MATERIAL TO PROCESS:
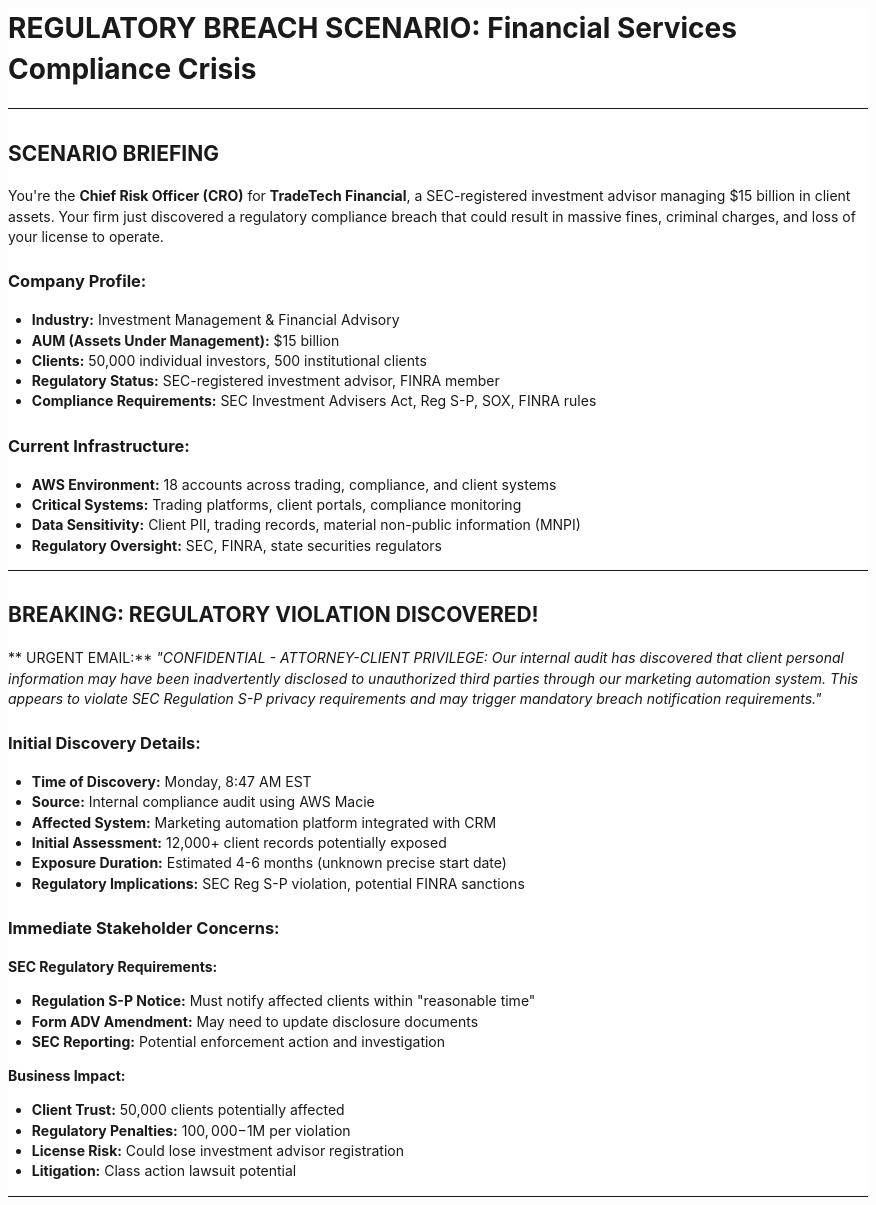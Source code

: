#  **REGULATORY BREACH SCENARIO: Financial Services Compliance Crisis**

---

##  **SCENARIO BRIEFING**

You're the **Chief Risk Officer (CRO)** for **TradeTech Financial**, a SEC-registered investment advisor managing $15 billion in client assets. Your firm just discovered a regulatory compliance breach that could result in massive fines, criminal charges, and loss of your license to operate.

### **Company Profile:**
- **Industry:** Investment Management & Financial Advisory
- **AUM (Assets Under Management):** $15 billion
- **Clients:** 50,000 individual investors, 500 institutional clients
- **Regulatory Status:** SEC-registered investment advisor, FINRA member
- **Compliance Requirements:** SEC Investment Advisers Act, Reg S-P, SOX, FINRA rules

### **Current Infrastructure:**
- **AWS Environment:** 18 accounts across trading, compliance, and client systems
- **Critical Systems:** Trading platforms, client portals, compliance monitoring
- **Data Sensitivity:** Client PII, trading records, material non-public information (MNPI)
- **Regulatory Oversight:** SEC, FINRA, state securities regulators

---

##  **BREAKING: REGULATORY VIOLATION DISCOVERED!**

** URGENT EMAIL:** *"CONFIDENTIAL - ATTORNEY-CLIENT PRIVILEGE: Our internal audit has discovered that client personal information may have been inadvertently disclosed to unauthorized third parties through our marketing automation system. This appears to violate SEC Regulation S-P privacy requirements and may trigger mandatory breach notification requirements."*

### **Initial Discovery Details:**
- **Time of Discovery:** Monday, 8:47 AM EST
- **Source:** Internal compliance audit using AWS Macie
- **Affected System:** Marketing automation platform integrated with CRM
- **Initial Assessment:** 12,000+ client records potentially exposed
- **Exposure Duration:** Estimated 4-6 months (unknown precise start date)
- **Regulatory Implications:** SEC Reg S-P violation, potential FINRA sanctions

### **Immediate Stakeholder Concerns:**

**SEC Regulatory Requirements:**
- **Regulation S-P Notice:** Must notify affected clients within "reasonable time"
- **Form ADV Amendment:** May need to update disclosure documents
- **SEC Reporting:** Potential enforcement action and investigation

**Business Impact:**
- **Client Trust:** 50,000 clients potentially affected
- **Regulatory Penalties:** $100,000-$1M per violation
- **License Risk:** Could lose investment advisor registration
- **Litigation:** Class action lawsuit potential

---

EXERCISE INSTRUCTIONS:
Every line above that includes the word "billion" should be listed.

RESULT OF THIS TASK:
You're the **Chief Risk Officer (CRO)** for **TradeTech Financial**, a SEC-registered investment advisor managing $15 billion in client assets. Your firm just discovered a regulatory compliance breach that could result in massive fines, criminal charges, and loss of your license to operate.
- **AUM (Assets Under Management):** $15 billion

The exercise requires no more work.